Ada pertanyaan, bagaimana kampus yang berdiri di atas lahan hibah Raja Yogyakarta Hamengkubuwono IX itu bisa melahirkan banyak calon pemimpin nasional? Sejauh mana peran perguruan tinggi ini dalam mencetak kader-kader bangsa yang tampil dalam kancah nasional? Apakah ini kesengajaan atau kecelakaan?
Bahwa UGM secara sengaja ingin mencetak para calon presiden pasti tidak. Karena perguruan tinggi bukan tempat menggembleng kader-kader politik. Partai politik yang semestinya menjadi tempat menempa calon pemimpin politik. Perguruan tinggi hanya mengajarkan ilmu pengetahuan dan ikut membentuk karakter seseorang.
Karena itu, perguruan tinggi selalu bebas dari jagat politik. Meski bukan berarti imun atau kebal dari percaturan politik. Perguruan tinggi pada dasarnya memproduksi pemikiran. Melahirkan banyak paradigma, teori dan konsep. Semua itu yang kemudian mengejawantah dalam realitas sosial melalui kebijakan lewat politisi.

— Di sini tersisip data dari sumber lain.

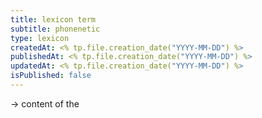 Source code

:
 ```yaml
---
title: lexicon term
subtitle: phonenetic
type: lexicon
createdAt: <% tp.file.creation_date("YYYY-MM-DD") %>
publishedAt: <% tp.file.creation_date("YYYY-MM-DD") %>
updatedAt: <% tp.file.creation_date("YYYY-MM-DD") %>
isPublished: false
---
```


→ content of the



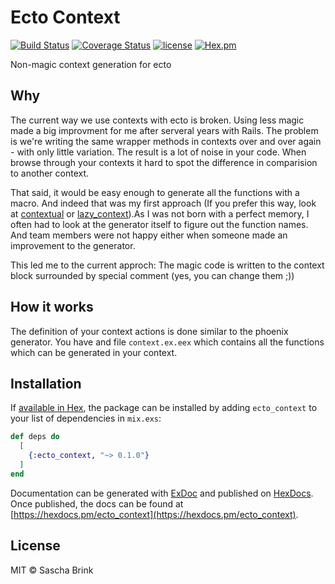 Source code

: # Ecto Context

[![Build Status](https://travis-ci.org/sbrink/ecto_context.svg?branch=master)](https://travis-ci.org/sbrink/ecto_context)
[![Coverage Status](https://coveralls.io/repos/github/sbrink/ecto_context/badge.svg?branch=master)](https://coveralls.io/github/sbrink/ecto_context?branch=master)
[![license](https://img.shields.io/github/license/mashape/apistatus.svg)](https://github.com/sbrink/ecto_context/blob/master/LICENSE)
[![Hex.pm](https://img.shields.io/hexpm/v/ecto_context.svg)](https://hexdocs.pm/ecto_context)

Non-magic context generation for ecto

## Why

The current way we use contexts with ecto is broken. Using less magic made a big
improvment for me after serveral years with Rails. The problem is we're writing
the same wrapper methods in contexts over and over again - with only little variation.
The result is a lot of noise in your code. When browse through your contexts it
hard to spot the difference in comparision to another context.

That said, it would be easy enough to generate all the functions with a macro.
And indeed that was my first approach (If you prefer this way, look at
[contextual]() or [lazy_context]()).As I was not born with a perfect memory,
I often had to look at the generator itself to figure out the function names.
And team members were not happy either when someone made an improvement to the
generator.

This led me to the current approch: The magic code is written to the context block
surrounded by special comment (yes, you can change them ;))

## How it works

The definition of your context actions is done similar to the phoenix generator.
You have and file `context.ex.eex` which contains all the functions which can
be generated in your context.



## Installation

If [available in Hex](https://hex.pm/docs/publish), the package can be installed
by adding `ecto_context` to your list of dependencies in `mix.exs`:

```elixir
def deps do
  [
    {:ecto_context, "~> 0.1.0"}
  ]
end
```

Documentation can be generated with [ExDoc](https://github.com/elixir-lang/ex_doc)
and published on [HexDocs](https://hexdocs.pm). Once published, the docs can
be found at [https://hexdocs.pm/ecto_context](https://hexdocs.pm/ecto_context).

## License

MIT © Sascha Brink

Tapi tidak bisa diingkari, banyak perguruan tinggi di luar negeri yang dikenal menghasilkan banyak pemimpin politik. Misalnya, University of Oxford di Inggris. Perguruan tinggi tua ini dikenal sebagai produsen perdana menteri Inggris. Raja Yordania Abdullah juga lulusan dari sini.
Alumnus Oxford juga dikenal loyal kepada almamaternya. Banyak kontribusi yang diberikan mereka kepada perguruan tinggi yang pernah mendidiknya. Sebulan lalu, saat berkunjung ke Universitas of Oxford, saya ditunjukkan taman kampus yang dibangun Raja Abdullah.
Ada dua hal yang bisa diduga tentang perguruan tinggi gudang calon pemimpin. Mereka mempunyai aliran pemikiran yang khas dan menonjol. Juga mempunyai pemihakan yang tinggi kepada persoalan di lingkungannya. Peduli terhadap problem masyarakat. Kedua, komitmen dalam menjaga tradisi dan etik. Baik etika akademik dan kemasyarakatan.
UGM dikenal sebagai kampus yang terus berusaha konsisten dalam dua hal tersebut. Ketika ekonomi Indonesia cenderung pada arus utama liberalisme-kapitalisme, kampus ini mengenalkan konsep dan teori ekonomi Pancasila. Dengan Prof Dr Mubyarto sebagai pelopornya. Juga punya perhatian besar terhadap pembangunan desa. Bahkan, sempat mendapat julukan Kampus Ndeso.
Kepada mahasiswa diajarkan bukan hanya teori dan konsep. Tapi diwajibkan untuk memahami realitas sosial yang sesungguhnya. Sehingga sampai sekarang, para mahasiswa wajib mengikuti KKN (Kuliah Kerja Nyata) untuk hal itu. Program yang berorientasi kepada pengabdian masyarakat sekaligus mengenalkan mahasiswa dengan dunia kenyataan.
Ketika dunia perpolitikan cenderung menunjukkan niretik, kampus ini ternyata masih memberikan contoh nyata. UGM tak serta merta kehilangan daya kritisnya –meski alumninya menjadi bagian dsri kekuasaan. Rangkaian Dies Natalis UGM yang ke-75 ini menjadi pembuktian nyata terhadap komitmen etik tersebut.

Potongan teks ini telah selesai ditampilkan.